A living portrait of life


By KHOO MEI AI

LEAVING home to attend secondary school abroad was a big step for me. I had never really seen myself going abroad so early in life. Yet, the opportunity to study at a United World College (UWC) was too special to forego. I made the choice to go. 

Li Po Chun (LPC) UWC of Hong Kong is located in the relatively more peaceful surroundings of the New Territories. The college campus commands a beautiful view of Tolo Harbour on one side and a majestic view of Ma On Shan mountain on the other. Quite a different picture from the Hong Kong I had once imagined – a bustling city, bright lights and all. 

Coming here, I have discovered so much about Hong Kong’s other side – its lovely rolling hills, ideal for camping and hiking; its courteous and helpful people (yes, believe it or not, Hong Kong shopkeepers are not what they are rumoured to be!). 

Perhaps some might think that, culturally, Hong Kong is not really all that different from Malaysia. This, I have found to be true and yet not true. As a Chinese and Malaysian, I discovered so many things unique to Malaysia, which I have learnt to value more and more. 
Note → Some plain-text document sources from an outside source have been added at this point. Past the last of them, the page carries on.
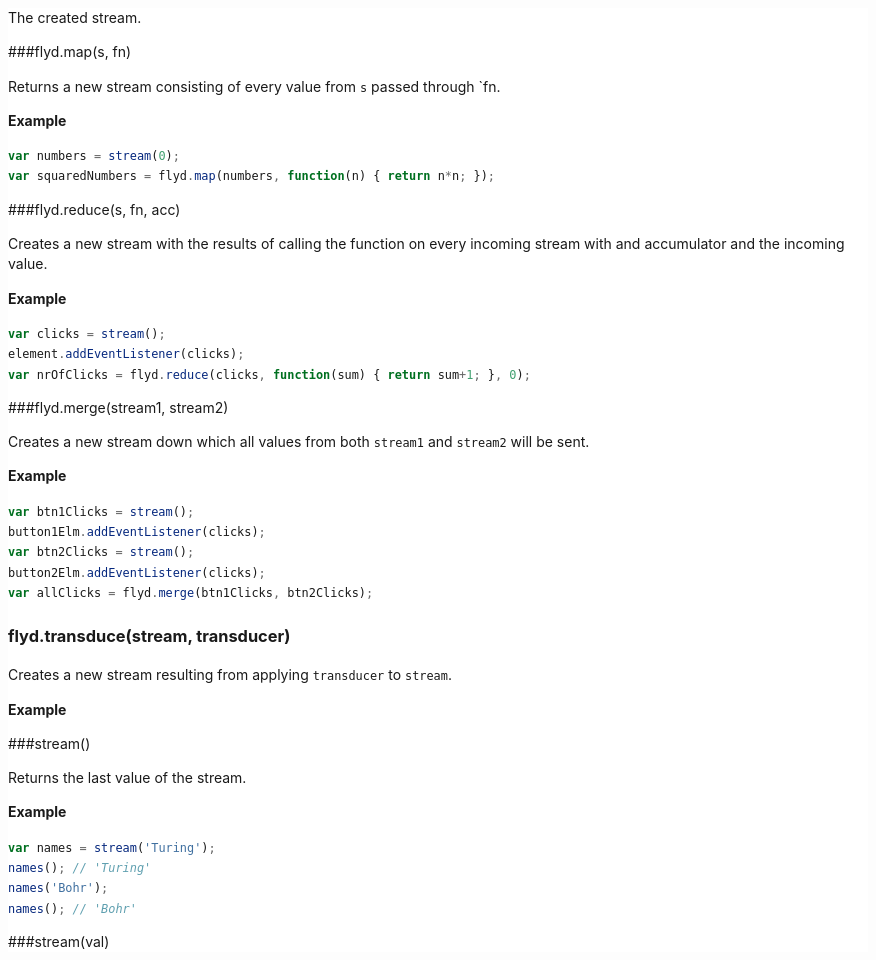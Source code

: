 The created stream.

###flyd.map(s, fn)

Returns a new stream consisting of every value from `s` passed through `fn.

__Example__
```javascript
var numbers = stream(0);
var squaredNumbers = flyd.map(numbers, function(n) { return n*n; });
```

###flyd.reduce(s, fn, acc)

Creates a new stream with the results of calling the function on every incoming
stream with and accumulator and the incoming value.

__Example__
```javascript
var clicks = stream();
element.addEventListener(clicks);
var nrOfClicks = flyd.reduce(clicks, function(sum) { return sum+1; }, 0);
```

###flyd.merge(stream1, stream2)

Creates a new stream down which all values from both `stream1` and `stream2`
will be sent.

__Example__
```javascript
var btn1Clicks = stream();
button1Elm.addEventListener(clicks);
var btn2Clicks = stream();
button2Elm.addEventListener(clicks);
var allClicks = flyd.merge(btn1Clicks, btn2Clicks);
```

### flyd.transduce(stream, transducer)

Creates a new stream resulting from applying `transducer` to `stream`.

__Example__
```javascript
```

###stream()

Returns the last value of the stream.

__Example__
```javascript
var names = stream('Turing');
names(); // 'Turing'
names('Bohr');
names(); // 'Bohr'
```

###stream(val)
For the writer Khoo Mei Ai (right), every week at the UWC provides memorable experiences.

College life itself is a hive of activity most of the time. Extra-curricular activities (or quan cai) are very much a part of the student’s daily routine. Activities range from calligraphy to climbing, drumming and diving.  

There are also many opportunities for language lovers here to pick up new languages, such as Spanish or Arabic. Almost all the activities are student-led or student-run, giving ample opportunity for developing leadership skills.  

LPC is unique in many ways. For one, it is located at the doorstep of mainland China which is one of the oldest civilisations in the world.  

Many students here learn Chinese dance or Chinese cooking, and the college itself offers Mandarin as a language course. One important result from this close proximity is China Week, whereby students go for a one-week trip to various parts of China, such as Beijing, Xian, and Shaoguan, during their first semester. 

I joined a service project trip to visit the Yao tribe, a hill tribe in northern Guangdong province. Playing with the children at their schools, visiting their farmhouses, sharing their food and hiking in the beautiful hills which have inspired Chinese paintings for centuries – it was truly one of the most unforgettable weeks of my life. 

Come to think of it, every week at LPC is memorable in its own way. Just living and working with people from 60-over countries brings something new each day and is a daily wonder for me. The atmosphere is rich with diversity; cultural understanding is an important ingredient.  

However, one learns quickly that stereotypes do not work simply because each and every individual is unique. We share and learn about each other through Regional Cultural Evenings, presentations or just over dinner table talk. We are able (in spite of different accents!) to just sit down and chat with one another, making friends across social and cultural divides.  

A quote from Wang Bo of the Tang Dynasty (displayed prominently in the main building) states: Friendships across the world make near neighbours far horizons, and this perhaps best sums it up.  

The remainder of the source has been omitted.